The housing bubble bursting in 2008 had a ripple effect and brought the entire economy down. It happened on the heels of a housing boom for several years before it all came crashing down. With many homeowners stretching themselves beyond their means, it was a recipe for disaster.

Today, the U.S. housing market is again going through a historic boom. Home prices are up over 34% over the past two years with a near 20% jump over the past 12 months. All the housing stats are setting records and the price jumps are higher than they were before the 2008 crash.

The boom has many economists wondering if this is another housing bubble. With a report from the Federal Reserve Bank of Dallas finding that home prices are becoming detached from household incomes, many have started to worry this is another bubble. Some recognize there is a bubble, but don’t think it will have the same results as what happened in 2008.

However, when looking at regional housing markets, some may be in the midst of a full housing bubble. Many markets have home prices way too high for the local income levels to support. Florida Atlantic University researchers recently stated that every single one of the 100 largest housing markets in America is overpriced. Nearly half of those markets are overpriced by at least 30%.

Boise was the most overpriced market by 75% with Austin, Ogden, Las Vegas, and Atlanta all overpriced by at least 60%. this mirrors the time right before the 2008 crash. During March of 2007, 99 out of the 100 largest housing markets in the United States were overpriced. About 40 were overpriced by at least 30%, which is pretty close to where things sit today.

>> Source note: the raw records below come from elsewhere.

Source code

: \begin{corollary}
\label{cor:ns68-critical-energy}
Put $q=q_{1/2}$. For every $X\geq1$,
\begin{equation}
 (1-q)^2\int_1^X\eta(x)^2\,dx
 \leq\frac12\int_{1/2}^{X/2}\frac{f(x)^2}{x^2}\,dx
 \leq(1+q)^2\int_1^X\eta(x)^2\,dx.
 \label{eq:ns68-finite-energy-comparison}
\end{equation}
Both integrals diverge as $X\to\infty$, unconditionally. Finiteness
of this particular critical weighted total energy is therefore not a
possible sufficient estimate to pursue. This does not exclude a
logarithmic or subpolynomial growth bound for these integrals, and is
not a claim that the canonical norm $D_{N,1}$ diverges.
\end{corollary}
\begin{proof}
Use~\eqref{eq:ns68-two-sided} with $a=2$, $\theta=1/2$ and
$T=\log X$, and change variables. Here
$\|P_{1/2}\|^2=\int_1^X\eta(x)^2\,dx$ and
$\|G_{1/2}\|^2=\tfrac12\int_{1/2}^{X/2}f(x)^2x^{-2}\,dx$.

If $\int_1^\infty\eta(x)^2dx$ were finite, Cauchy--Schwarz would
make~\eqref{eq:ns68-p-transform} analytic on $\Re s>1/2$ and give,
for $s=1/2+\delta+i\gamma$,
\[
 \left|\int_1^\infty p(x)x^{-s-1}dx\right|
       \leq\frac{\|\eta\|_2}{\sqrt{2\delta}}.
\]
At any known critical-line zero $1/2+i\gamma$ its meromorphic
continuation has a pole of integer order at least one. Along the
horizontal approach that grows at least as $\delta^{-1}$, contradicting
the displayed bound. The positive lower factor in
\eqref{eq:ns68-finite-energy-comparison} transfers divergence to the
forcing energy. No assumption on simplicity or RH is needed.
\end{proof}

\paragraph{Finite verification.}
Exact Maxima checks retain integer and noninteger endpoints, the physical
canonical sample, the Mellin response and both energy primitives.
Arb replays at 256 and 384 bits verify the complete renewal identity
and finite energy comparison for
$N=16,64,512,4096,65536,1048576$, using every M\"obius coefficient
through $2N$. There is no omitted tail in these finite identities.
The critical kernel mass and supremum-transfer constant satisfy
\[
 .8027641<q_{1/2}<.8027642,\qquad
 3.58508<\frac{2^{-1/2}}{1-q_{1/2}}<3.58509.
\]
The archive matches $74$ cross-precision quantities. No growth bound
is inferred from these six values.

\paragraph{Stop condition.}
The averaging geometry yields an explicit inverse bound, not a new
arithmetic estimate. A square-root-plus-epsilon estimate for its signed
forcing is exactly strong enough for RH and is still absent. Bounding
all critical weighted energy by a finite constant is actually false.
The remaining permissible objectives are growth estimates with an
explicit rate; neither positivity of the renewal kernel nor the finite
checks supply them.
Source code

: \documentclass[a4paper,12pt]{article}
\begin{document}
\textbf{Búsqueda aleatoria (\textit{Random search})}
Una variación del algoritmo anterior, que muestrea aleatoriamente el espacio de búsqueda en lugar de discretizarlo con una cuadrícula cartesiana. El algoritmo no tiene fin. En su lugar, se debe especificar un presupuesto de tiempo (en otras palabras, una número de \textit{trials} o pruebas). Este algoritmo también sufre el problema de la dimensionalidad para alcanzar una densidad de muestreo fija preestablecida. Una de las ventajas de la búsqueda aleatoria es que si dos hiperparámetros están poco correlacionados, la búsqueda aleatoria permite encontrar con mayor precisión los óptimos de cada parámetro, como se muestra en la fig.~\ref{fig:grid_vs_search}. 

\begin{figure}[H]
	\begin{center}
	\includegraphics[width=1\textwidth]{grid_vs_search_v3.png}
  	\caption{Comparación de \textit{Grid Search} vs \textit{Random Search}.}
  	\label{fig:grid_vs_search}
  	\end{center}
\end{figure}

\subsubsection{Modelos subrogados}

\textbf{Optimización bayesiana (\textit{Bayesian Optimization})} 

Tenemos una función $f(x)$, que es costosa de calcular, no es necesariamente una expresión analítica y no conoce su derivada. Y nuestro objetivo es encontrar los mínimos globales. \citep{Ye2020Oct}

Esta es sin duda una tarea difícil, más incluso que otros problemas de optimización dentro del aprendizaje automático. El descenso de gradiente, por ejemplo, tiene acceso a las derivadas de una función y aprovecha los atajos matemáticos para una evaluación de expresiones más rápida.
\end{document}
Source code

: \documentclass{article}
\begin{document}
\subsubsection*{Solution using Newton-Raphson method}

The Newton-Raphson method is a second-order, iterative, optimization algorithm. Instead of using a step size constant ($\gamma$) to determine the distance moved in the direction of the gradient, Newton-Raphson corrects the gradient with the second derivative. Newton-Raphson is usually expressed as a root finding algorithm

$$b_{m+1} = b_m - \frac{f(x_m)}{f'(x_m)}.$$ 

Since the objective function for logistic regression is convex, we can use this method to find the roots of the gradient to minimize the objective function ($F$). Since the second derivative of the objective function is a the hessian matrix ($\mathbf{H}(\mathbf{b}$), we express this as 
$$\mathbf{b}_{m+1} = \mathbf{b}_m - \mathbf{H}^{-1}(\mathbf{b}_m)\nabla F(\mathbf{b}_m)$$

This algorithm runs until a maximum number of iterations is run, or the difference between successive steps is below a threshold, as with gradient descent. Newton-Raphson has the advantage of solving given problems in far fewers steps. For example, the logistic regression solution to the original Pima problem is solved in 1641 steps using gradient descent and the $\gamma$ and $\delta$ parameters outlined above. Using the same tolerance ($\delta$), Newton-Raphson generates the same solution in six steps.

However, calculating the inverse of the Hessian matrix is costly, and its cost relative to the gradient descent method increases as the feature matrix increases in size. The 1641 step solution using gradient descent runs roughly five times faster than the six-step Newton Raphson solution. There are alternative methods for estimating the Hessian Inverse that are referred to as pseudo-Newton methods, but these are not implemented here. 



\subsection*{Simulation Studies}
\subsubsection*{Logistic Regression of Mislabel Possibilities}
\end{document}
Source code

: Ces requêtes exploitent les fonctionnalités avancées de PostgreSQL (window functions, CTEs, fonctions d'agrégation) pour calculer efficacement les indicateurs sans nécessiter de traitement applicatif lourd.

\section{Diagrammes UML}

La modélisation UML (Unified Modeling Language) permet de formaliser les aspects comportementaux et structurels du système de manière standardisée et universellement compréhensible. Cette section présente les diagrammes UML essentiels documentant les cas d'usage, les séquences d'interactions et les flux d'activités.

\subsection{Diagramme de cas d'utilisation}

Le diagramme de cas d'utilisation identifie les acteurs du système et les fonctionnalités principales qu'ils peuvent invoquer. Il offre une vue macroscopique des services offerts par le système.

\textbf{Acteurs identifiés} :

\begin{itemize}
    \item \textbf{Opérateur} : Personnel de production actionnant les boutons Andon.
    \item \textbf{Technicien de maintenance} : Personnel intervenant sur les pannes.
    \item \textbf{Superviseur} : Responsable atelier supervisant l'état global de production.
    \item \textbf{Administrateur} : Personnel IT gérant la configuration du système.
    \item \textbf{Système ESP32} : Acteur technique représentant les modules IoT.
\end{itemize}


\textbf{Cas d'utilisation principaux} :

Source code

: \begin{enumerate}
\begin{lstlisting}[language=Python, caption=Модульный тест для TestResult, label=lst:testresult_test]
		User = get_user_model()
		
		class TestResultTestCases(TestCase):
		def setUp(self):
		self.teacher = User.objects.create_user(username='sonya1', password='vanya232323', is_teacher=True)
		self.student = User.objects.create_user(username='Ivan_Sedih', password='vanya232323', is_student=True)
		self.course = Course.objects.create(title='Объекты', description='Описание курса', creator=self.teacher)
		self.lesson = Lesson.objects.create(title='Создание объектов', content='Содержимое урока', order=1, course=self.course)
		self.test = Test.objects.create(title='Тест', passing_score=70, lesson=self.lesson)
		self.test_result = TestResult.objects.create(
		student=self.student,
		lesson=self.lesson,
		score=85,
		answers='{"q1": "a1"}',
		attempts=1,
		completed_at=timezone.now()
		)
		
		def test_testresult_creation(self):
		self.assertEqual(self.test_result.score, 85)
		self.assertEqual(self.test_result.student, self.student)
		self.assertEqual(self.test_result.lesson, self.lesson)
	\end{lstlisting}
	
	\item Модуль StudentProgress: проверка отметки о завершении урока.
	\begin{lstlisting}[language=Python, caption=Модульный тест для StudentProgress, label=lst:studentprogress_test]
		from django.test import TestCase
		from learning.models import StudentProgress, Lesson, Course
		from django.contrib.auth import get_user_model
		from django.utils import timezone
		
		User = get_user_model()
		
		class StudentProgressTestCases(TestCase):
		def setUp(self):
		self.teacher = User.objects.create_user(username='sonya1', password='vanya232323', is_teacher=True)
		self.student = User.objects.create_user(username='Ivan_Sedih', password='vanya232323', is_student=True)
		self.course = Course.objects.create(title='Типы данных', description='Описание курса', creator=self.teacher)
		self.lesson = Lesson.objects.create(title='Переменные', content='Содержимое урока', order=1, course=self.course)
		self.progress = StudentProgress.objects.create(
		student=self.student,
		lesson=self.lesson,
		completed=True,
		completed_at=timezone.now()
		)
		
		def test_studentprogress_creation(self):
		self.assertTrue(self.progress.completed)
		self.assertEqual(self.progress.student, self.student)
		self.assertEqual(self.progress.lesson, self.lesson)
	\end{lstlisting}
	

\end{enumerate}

March 2007 and March 2022 are very similar. However, this is one difference. During 2007, the most overpriced markets were found in California, New York, and Florida. However, today, most are found in Florida with California and New York found lower on the list. Part of this is due to many people migrating out of California and New York, with several heading to Florida.

During the crash of 2008, the most overpriced markets got completely crushed. Home prices in those markets were booming at the time, and so was new construction. They become oversupplied, which causes the home prices to go down fast and also led to the foreclosure crisis.

It’s very possible many regional housing markets are in a bubble currently. Will it be as bad as 2008? Experts seem to be split and only time will tell if what goes up is also going to come down.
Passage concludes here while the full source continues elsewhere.